SBC Vendors Address the WebRTC Opportunity


Right now this whole SBC market is really excited about WebRTC.

That’s the word from Steven Johnson, president of Ingate, which sells E-SBCs, among other solutions. Ingate is in development on what Johnson describes as WebRTC PBX companion products that will allow companies to add WebRTC to existing SIP PBX environments.

He adds that putting a TURN server on the device enables enterprises to control and see all packets coming in to the SBC so they can ensure WebRTC applications get the required bandwidth. Service providers also can use this kind of device to stay in the call flow for WebRTC sessions, so they can generate revenue from those sessions, he says.

“WebRTC makes it much easier to do ad hoc collaboration sessions,” adds Johnson. “It makes possible the whole theory and promise of unified communications in a very simple way. It’s much easier to set up than SIP, and much easier and simpler than services like WebEx.”

Sangoma also plans to introduce WebRTC solutions in 2014. Nenad Corbic, vice president of engineering at Sangoma, says that SBCs will play a central role in WebRTC, noting that the legacy world is cut off from WebRTC without SBC, which can provide the translations between these old and new worlds.

“With Lync, WebRTC and video, all that is hitting the network, and the only technology that can keep up with all this technology is SBCs, because we’re in the middle of the network,” says Corbic. “The SBC is the glue.”

Other vendors already have come out with WebRTC solutions.

For example, Metaswitch offers an IMS in the cloud solution called Clearwater that includes a WebRTC gateways and natively supports interworking between WebRTC clients and SIP-based clients via SIP over WebSocket signaling.

GENBAND offers a WebRTC module, which is software that can be deployed with its SBC.

Oracle this fall introduced a WebRTC session controller. Chris King, senior director of product marketing-communications industry at Oracle, says this new solution brings together Oracle’s SDP technology with Acme Packet technology.
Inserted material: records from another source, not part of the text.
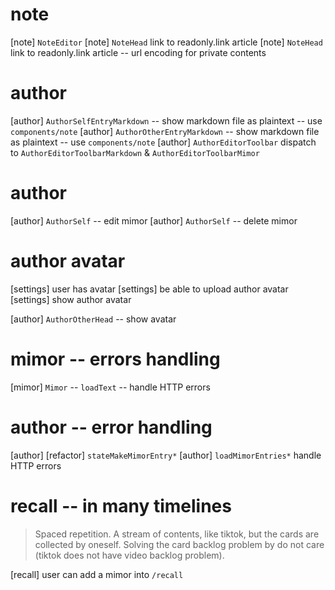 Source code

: # note

[note] `NoteEditor`
[note] `NoteHead` link to readonly.link article
[note] `NoteHead` link to readonly.link article -- url encoding for private contents

# author

[author] `AuthorSelfEntryMarkdown` -- show markdown file as plaintext -- use `components/note`
[author] `AuthorOtherEntryMarkdown` -- show markdown file as plaintext -- use `components/note`
[author] `AuthorEditorToolbar` dispatch to `AuthorEditorToolbarMarkdown` & `AuthorEditorToolbarMimor`

# author

[author] `AuthorSelf` -- edit mimor
[author] `AuthorSelf` -- delete mimor

# author avatar

[settings] user has avatar
[settings] be able to upload author avatar
[settings] show author avatar

[author] `AuthorOtherHead` -- show avatar

# mimor -- errors handling

[mimor] `Mimor` -- `loadText` -- handle HTTP errors

# author -- error handling

[author] [refactor] `stateMakeMimorEntry*`
[author] `loadMimorEntries*` handle HTTP errors

# recall -- in many timelines

> Spaced repetition. A stream of contents, like tiktok, but the cards
> are collected by oneself. Solving the card backlog problem by do not
> care (tiktok does not have video backlog problem).

[recall] user can add a mimor into `/recall`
It allows service providers to support multiparty calls, and maintains session state, so if a connection drops it doesn’t affect the other connections. Oracle is targeting its WebRTC Session Controller both at service providers and an enterprises, at which WebRTC can be used to extend the unified communications experience within the contact center (WebRTC can allow for the escalation of a call from one medium to another, and to have the caller’s interaction up to that time captured and displayed in the process) or just by regular enterprise users.